It’s official, Amazon will be working with the CIA to host some of their computing and data on secure servers. A few months ago, HPC in the Cloud reported on Amazon’s 10-year, $600 million with the CIA to provide cloud services. However, the deal was held up by a complaint lodged by IBM, who lost out on the contract.
This decision by the CIA to implement a cloud computing strategy in the first place is a part of the government’s Cloud-First initiative, their effort to reduce costs in computing.
The interesting aspect here is what the CIA plans to do with Amazon’s hosted services. On the one hand, they could simply be using Amazon’s clusters for burst capacity in the case of something like a national security emergency.

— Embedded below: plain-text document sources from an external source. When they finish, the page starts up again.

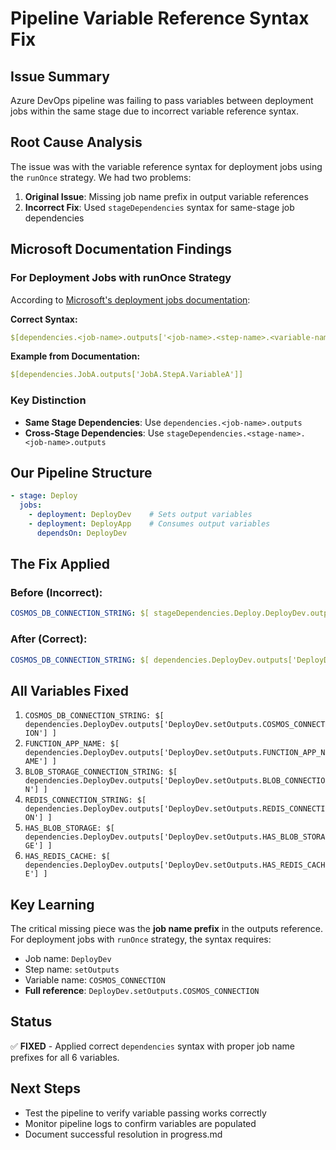 # Pipeline Variable Reference Syntax Fix

## Issue Summary
Azure DevOps pipeline was failing to pass variables between deployment jobs within the same stage due to incorrect variable reference syntax.

## Root Cause Analysis
The issue was with the variable reference syntax for deployment jobs using the `runOnce` strategy. We had two problems:

1. **Original Issue**: Missing job name prefix in output variable references
2. **Incorrect Fix**: Used `stageDependencies` syntax for same-stage job dependencies

## Microsoft Documentation Findings

### For Deployment Jobs with runOnce Strategy
According to [Microsoft's deployment jobs documentation](https://learn.microsoft.com/en-us/azure/devops/pipelines/process/deployment-jobs?view=azure-devops#support-for-output-variables):

**Correct Syntax:**
```yaml
$[dependencies.<job-name>.outputs['<job-name>.<step-name>.<variable-name>']]
```

**Example from Documentation:**
```yaml
$[dependencies.JobA.outputs['JobA.StepA.VariableA']]
```

### Key Distinction
- **Same Stage Dependencies**: Use `dependencies.<job-name>.outputs`
- **Cross-Stage Dependencies**: Use `stageDependencies.<stage-name>.<job-name>.outputs`

## Our Pipeline Structure
```yaml
- stage: Deploy
  jobs:
    - deployment: DeployDev    # Sets output variables
    - deployment: DeployApp    # Consumes output variables
      dependsOn: DeployDev
```

## The Fix Applied

### Before (Incorrect):
```yaml
COSMOS_DB_CONNECTION_STRING: $[ stageDependencies.Deploy.DeployDev.outputs['setOutputs.COSMOS_CONNECTION'] ]
```

### After (Correct):
```yaml
COSMOS_DB_CONNECTION_STRING: $[ dependencies.DeployDev.outputs['DeployDev.setOutputs.COSMOS_CONNECTION'] ]
```

## All Variables Fixed
1. `COSMOS_DB_CONNECTION_STRING: $[ dependencies.DeployDev.outputs['DeployDev.setOutputs.COSMOS_CONNECTION'] ]`
2. `FUNCTION_APP_NAME: $[ dependencies.DeployDev.outputs['DeployDev.setOutputs.FUNCTION_APP_NAME'] ]`
3. `BLOB_STORAGE_CONNECTION_STRING: $[ dependencies.DeployDev.outputs['DeployDev.setOutputs.BLOB_CONNECTION'] ]`
4. `REDIS_CONNECTION_STRING: $[ dependencies.DeployDev.outputs['DeployDev.setOutputs.REDIS_CONNECTION'] ]`
5. `HAS_BLOB_STORAGE: $[ dependencies.DeployDev.outputs['DeployDev.setOutputs.HAS_BLOB_STORAGE'] ]`
6. `HAS_REDIS_CACHE: $[ dependencies.DeployDev.outputs['DeployDev.setOutputs.HAS_REDIS_CACHE'] ]`

## Key Learning
The critical missing piece was the **job name prefix** in the outputs reference. For deployment jobs with `runOnce` strategy, the syntax requires:
- Job name: `DeployDev`
- Step name: `setOutputs`
- Variable name: `COSMOS_CONNECTION`
- **Full reference**: `DeployDev.setOutputs.COSMOS_CONNECTION`

## Status
✅ **FIXED** - Applied correct `dependencies` syntax with proper job name prefixes for all 6 variables.

## Next Steps
- Test the pipeline to verify variable passing works correctly
- Monitor pipeline logs to confirm variables are populated
- Document successful resolution in progress.md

While national security is a use case specific to the CIA, burst computing capacity is fairly common among those using
On the other hand, it looks like the CIA is looking to run dedicated cloud applications in the Amazon system, and the 10-year, $600 million deal would lean toward something of that magnitude.
Either way, for an organization that is as protective of its information as the CIA needs to be, hosting their data will surely prove to be a unique security challenge. Considering that Amazon beat out government tech stalwart IBM for the contract, the CIA must have some assurances that Amazon will rise to those security challenges. Indeed, after the IBM protest of the deal to the General Accounting Office, the GAO responded that Amazon simply offered the “superior technical solution.”
In fact, it has even been suggested that Amazon is to go so far as to build a private cloud housed inside the CIA’s existing datacenters. Such supposition is prompted by this statement provided by the GAO in its explanation over the IBM matter, “The contractor generally was to provide a copy of its existing public cloud (modified where necessary) to be installed on government premises.”
Whether that private datacenter happens or if Amazon is simply hosting CIA applications and data or burst capacity, the deal between the two will be one to follow.